(Pictures paired with source code)
===

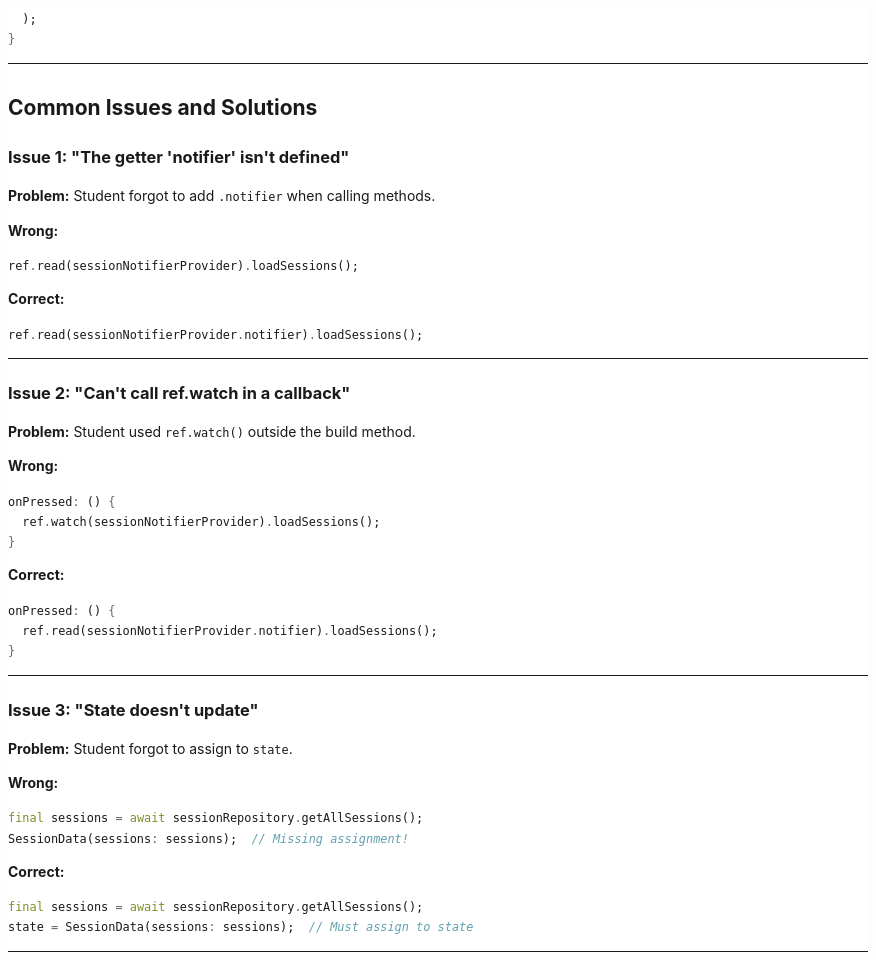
 ```dart
  );
}
```

---

## Common Issues and Solutions

### Issue 1: "The getter 'notifier' isn't defined"

**Problem:** Student forgot to add `.notifier` when calling methods.

**Wrong:**
```dart
ref.read(sessionNotifierProvider).loadSessions();
```

**Correct:**
```dart
ref.read(sessionNotifierProvider.notifier).loadSessions();
```

---

### Issue 2: "Can't call ref.watch in a callback"

**Problem:** Student used `ref.watch()` outside the build method.

**Wrong:**
```dart
onPressed: () {
  ref.watch(sessionNotifierProvider).loadSessions();
}
```

**Correct:**
```dart
onPressed: () {
  ref.read(sessionNotifierProvider.notifier).loadSessions();
}
```

---

### Issue 3: "State doesn't update"

**Problem:** Student forgot to assign to `state`.

**Wrong:**
```dart
final sessions = await sessionRepository.getAllSessions();
SessionData(sessions: sessions);  // Missing assignment!
```

**Correct:**
```dart
final sessions = await sessionRepository.getAllSessions();
state = SessionData(sessions: sessions);  // Must assign to state
```

---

===

Problem to solve:
Only a number is expected here: the count of lines in the records above that include the word "Student".

Completed exercise:
3